Stored data:
=== Begin Enclosure ===

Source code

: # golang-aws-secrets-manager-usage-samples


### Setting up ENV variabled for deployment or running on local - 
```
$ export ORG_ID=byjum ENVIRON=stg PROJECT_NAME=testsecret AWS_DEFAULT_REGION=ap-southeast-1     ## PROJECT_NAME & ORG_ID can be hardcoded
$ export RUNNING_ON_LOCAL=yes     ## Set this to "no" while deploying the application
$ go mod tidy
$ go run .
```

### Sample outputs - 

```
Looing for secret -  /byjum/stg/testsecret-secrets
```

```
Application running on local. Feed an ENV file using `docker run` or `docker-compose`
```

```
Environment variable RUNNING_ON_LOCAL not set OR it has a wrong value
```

=== End Enclosure ===

> [Prompt]
Repeat the data. Every word must match.

> [Solution for this problem]
Source code

: # golang-aws-secrets-manager-usage-samples


### Setting up ENV variabled for deployment or running on local - 
```
$ export ORG_ID=byjum ENVIRON=stg PROJECT_NAME=testsecret AWS_DEFAULT_REGION=ap-southeast-1     ## PROJECT_NAME & ORG_ID can be hardcoded
$ export RUNNING_ON_LOCAL=yes     ## Set this to "no" while deploying the application
$ go mod tidy
$ go run .
```

### Sample outputs - 

```
Looing for secret -  /byjum/stg/testsecret-secrets
```

```
Application running on local. Feed an ENV file using `docker run` or `docker-compose`
```

```
Environment variable RUNNING_ON_LOCAL not set OR it has a wrong value
```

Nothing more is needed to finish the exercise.